This article appeared in the June 25th Issue of TV Times
Nanticoke Tribe Preserves Its Past
By David Maull
It was fourteen years ago when the Nanticoke Indian Tribe followed through with plans to preserve its rich heritage in Delaware and Maryland.
Once an old dilapidated school house from the 1920s was refurbished and donations of Indian clothing and artifacts were received from members of the tribe, the only Native American museum in Delaware was established.
The Nanticoke Indian Museum on Route 24 in Oak Orchard opened in 1984 and has given the tribe a means of preserving not only items belonging to its ancestors, but also artifacts such as arrowheads and stones that have been unearthed during the past century.
"This is real solid proof we were here many years ago," Museum Curator Odette Wright said. "There's been a lot of discoveries since we've had our museum."
By examining the display cases, one can understand how the Nanticoke people lived in generations past. Hammers, stones, arrowheads, pots and tools illustrate their reliance on farming, hunting and fishing.
"We were farmers and fisherman," Wright said. "Most of our stuff is like equipment."

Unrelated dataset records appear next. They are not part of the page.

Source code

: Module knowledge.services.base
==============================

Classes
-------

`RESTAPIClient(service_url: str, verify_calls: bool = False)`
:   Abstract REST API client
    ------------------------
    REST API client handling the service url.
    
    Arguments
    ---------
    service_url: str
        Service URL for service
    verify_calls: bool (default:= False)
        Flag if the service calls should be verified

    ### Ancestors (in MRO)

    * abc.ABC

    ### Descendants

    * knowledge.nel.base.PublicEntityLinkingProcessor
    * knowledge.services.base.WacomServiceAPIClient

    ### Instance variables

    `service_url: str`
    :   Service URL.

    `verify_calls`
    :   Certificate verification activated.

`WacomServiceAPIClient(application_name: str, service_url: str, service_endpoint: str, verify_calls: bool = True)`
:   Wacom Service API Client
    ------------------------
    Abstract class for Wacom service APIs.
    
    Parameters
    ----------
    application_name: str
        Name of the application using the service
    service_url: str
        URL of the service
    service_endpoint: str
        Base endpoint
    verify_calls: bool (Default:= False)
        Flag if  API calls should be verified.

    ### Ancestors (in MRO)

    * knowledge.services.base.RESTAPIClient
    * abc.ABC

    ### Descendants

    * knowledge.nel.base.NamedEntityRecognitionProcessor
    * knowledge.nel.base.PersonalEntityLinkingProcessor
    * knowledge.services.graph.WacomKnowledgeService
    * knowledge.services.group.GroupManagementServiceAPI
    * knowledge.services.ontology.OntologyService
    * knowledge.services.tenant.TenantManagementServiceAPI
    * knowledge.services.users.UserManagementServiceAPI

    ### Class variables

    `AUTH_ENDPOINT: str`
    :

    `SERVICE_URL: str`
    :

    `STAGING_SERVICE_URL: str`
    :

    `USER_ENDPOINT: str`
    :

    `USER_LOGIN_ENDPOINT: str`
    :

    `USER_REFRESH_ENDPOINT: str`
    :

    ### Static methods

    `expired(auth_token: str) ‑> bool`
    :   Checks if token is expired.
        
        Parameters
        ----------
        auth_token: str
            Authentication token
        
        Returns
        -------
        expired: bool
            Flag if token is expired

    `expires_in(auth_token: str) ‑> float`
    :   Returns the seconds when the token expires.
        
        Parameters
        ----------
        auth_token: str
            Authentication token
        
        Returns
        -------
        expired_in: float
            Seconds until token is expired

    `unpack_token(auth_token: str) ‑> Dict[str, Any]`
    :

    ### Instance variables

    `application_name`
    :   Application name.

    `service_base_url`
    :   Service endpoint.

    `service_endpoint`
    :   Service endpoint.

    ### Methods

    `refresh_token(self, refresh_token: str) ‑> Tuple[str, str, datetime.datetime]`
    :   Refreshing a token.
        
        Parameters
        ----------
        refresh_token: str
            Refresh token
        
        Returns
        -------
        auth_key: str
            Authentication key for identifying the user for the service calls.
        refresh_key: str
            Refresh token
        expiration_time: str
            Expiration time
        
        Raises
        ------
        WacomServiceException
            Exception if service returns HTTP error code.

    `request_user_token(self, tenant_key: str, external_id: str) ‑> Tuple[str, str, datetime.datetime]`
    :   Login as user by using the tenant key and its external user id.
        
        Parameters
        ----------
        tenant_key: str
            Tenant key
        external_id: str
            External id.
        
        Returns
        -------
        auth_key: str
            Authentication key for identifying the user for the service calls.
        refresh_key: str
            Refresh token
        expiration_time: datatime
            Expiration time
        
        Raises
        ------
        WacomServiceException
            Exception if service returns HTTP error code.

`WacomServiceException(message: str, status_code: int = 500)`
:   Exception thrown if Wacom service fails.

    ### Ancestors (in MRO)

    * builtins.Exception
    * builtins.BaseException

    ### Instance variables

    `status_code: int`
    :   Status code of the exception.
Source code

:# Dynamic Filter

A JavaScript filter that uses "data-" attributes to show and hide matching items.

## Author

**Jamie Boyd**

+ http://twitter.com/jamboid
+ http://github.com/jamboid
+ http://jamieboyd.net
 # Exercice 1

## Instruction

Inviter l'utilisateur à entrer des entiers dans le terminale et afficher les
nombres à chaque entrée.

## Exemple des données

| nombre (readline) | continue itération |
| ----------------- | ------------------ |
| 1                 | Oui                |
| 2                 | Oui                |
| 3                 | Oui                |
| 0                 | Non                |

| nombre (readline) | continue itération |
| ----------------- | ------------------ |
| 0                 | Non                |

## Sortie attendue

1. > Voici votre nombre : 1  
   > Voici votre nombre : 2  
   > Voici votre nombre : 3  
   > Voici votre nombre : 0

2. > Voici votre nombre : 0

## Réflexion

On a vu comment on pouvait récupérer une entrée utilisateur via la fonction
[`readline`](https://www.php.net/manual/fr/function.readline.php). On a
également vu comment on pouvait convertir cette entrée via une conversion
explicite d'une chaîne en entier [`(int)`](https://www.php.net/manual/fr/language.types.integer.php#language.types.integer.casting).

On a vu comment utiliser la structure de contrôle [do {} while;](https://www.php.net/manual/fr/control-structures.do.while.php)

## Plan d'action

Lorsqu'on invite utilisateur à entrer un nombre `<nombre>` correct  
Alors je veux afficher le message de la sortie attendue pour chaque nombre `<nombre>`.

Perhaps the most stunning items on display are the clovis points and drill heads that date back to before 10,000 B.C. Other artifacts in the museum are more than 1,000 years old.

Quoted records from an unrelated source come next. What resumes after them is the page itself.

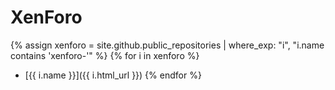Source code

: # XenForo

{% assign xenforo = site.github.public_repositories | where_exp: "i", "i.name contains 'xenforo-'" %}
{% for i in xenforo %}
  * [{{ i.name }}]({{ i.html_url }})
{% endfor %}
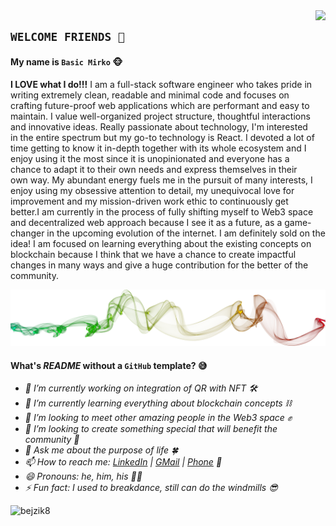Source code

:<img src='https://www.seekpng.com/png/full/17-175422_dk-swinging-nintendo-donkey-kong-country-tropical-wii.png' align="right" height='300'>

## `WELCOME FRIENDS 👋`

#### My name is `Basic Mirko` 🐵

**I LOVE what I do!!!** I am a full-stack software engineer who takes pride in writing extremely clean, readable and minimal code and focuses on crafting future-proof web applications which are performant and easy to maintain. I value well-organized project structure, thoughtful interactions and innovative ideas. Really passionate about technology, I'm interested in the entire spectrum but my go-to technology is React. I devoted a lot of time getting to know it in-depth together with its whole ecosystem and I enjoy using it the most since it is unopinionated and everyone has a chance to adapt it to their own needs and express themselves in their own way. My abundant energy fuels me in the pursuit of many interests, I enjoy using my obsessive attention to detail, my unequivocal love for improvement and my mission-driven work ethic to continuously get better.I am currently in the process of fully shifting myself to Web3 space and decentralized web approach because I see it as a future, as a game-changer in the upcoming evolution of the internet. I am definitely sold on the idea! I am focused on learning everything about the existing concepts on blockchain because I think that we have a chance to create impactful changes in many ways and give a huge contribution for the better of the community.

<img src='./src/smoke.png'>

#### What's *README* without a `GitHub` template? 😅

- *🔭 I’m currently working on integration of QR with NFT 🛠*
- *🌱 I’m currently learning everything about blockchain concepts ⛓️*
- *👯 I’m looking to meet other amazing people in the Web3 space ✊*
- *🤔 I’m looking to create something special that will benefit the community 🐾*
- *💬 Ask me about the purpose of life 🍀*
- *📫 How to reach me: [LinkedIn](https://www.linkedin.com/in/basic.mirko) | [GMail](mailto:bejzik8@gmail.com) | [Phone](tel:+381642158383) 🧭*
- *😄 Pronouns: he, him, his 🤷‍♂‍*
- *⚡ Fun fact: I used to breakdance, still can do the windmills 😎*

<img src='https://komarev.com/ghpvc/?username=bejzik8&label=Profile%20views&color=0e75b6&style=flat' alt='bejzik8'>
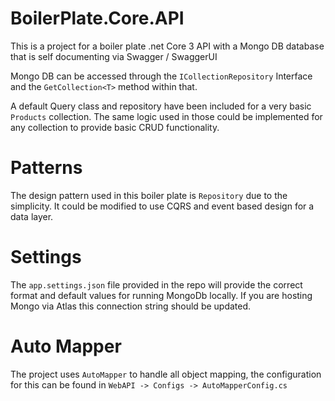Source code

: # BoilerPlate.Core.API
This is a project for a boiler plate .net Core 3 API with a Mongo DB database that is self documenting via Swagger / SwaggerUI

Mongo DB can be accessed through the `ICollectionRepository` Interface and the `GetCollection<T>` method within that. 

A default Query class and repository have been included for a very basic `Products` collection.
The same logic used in those could be implemented for any collection to provide basic CRUD functionality.

# Patterns

The design pattern used in this boiler plate is `Repository` due to the simplicity. It could be modified to use CQRS and event based design for a data layer.


# Settings

The `app.settings.json` file provided in the repo will provide the correct format and default values for running MongoDb locally. 
If you are hosting Mongo via Atlas this connection string should be updated. 

# Auto Mapper

The project uses `AutoMapper` to handle all object mapping, the configuration for this can be found in `WebAPI -> Configs -> AutoMapperConfig.cs`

The age of the items was verified by an anthropologist, Wright said.
The museum also has a rarity in the form of a large cooking pot that is mostly intact. The once-broken clay pot was donated to the museum and put back together piece by piece.

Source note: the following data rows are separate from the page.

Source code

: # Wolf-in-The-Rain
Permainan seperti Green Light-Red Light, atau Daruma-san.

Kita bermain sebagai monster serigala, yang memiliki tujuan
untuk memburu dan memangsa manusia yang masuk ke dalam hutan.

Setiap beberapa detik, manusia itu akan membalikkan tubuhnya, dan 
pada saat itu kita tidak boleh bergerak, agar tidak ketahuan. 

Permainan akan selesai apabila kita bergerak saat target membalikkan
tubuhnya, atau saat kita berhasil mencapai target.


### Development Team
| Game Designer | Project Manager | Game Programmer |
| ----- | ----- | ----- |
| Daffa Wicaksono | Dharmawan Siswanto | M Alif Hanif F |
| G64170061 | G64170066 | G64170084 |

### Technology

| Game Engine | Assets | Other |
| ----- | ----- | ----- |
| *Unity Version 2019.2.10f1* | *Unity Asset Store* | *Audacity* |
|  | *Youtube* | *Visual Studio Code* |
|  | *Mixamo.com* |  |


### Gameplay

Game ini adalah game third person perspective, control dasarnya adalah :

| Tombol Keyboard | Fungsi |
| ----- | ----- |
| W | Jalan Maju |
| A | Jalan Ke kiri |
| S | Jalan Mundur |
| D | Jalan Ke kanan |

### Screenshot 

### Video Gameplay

Wright noted it is unusual to find pots that have not been broken or damaged. The sand that was often mixed with clay made the pottery fragile.
Other items such as clothing and pine-needle baskets belonged to the tribe's ancestors and were donated by family members.
"I feel we're taking care of our ancestors' things," said Wright, who noted the items would otherwise be in storage at the Nanticoke Indian Center. "It's good to know a part of this is your ancestry."
She noted all of the artifacts were either donated or are on loan. None were purchased.
"How can you buy history? History is something that is so precious," she said.
A second large room in the museum contains a library, displays of traditional Indian dress and artifacts from other Indian tribes.
One glass case houses a tribute to Seneca Indian Chief Big Tree, who in 1963 at the age of 98 was the last Native American to have his profile featured on the Indian-head nickel. A pair of his shoes are included in the display.
The room also serves as a classroom for school groups touring the museum. Wright usually serves as the instructor for such sessions.
"I do schools and groups," she said. "I involve the kids."
One project currently in the works is the construction of a replica Indian village in a field behind the museum. Wright hopes the village will be completed by next summer, giving children and visitors more "hands-on" exposure to Indian life.
But the museum is also important to children within the Nanticoke Tribe.
With Nanticoke children now attending local public schools, it's easy for them to be unaware of their tribal heritage. This makes the museum an important learning tool, Wright said.
She also noted it's important to have contact with people from other Indian tribes.
"We are all one people," she said. "In general, we are all the same."
Nanticoke Indian Museum
WHERE: Route 24 in Oak Orchard, about 12 miles west of Rehoboth Beach.
HOURS: 9 a.m.-4 p.m. Tuesday through Friday; 10 a.m.-4 p.m. Saturday; Noon-4 p.m. Sunday. Closed Monday.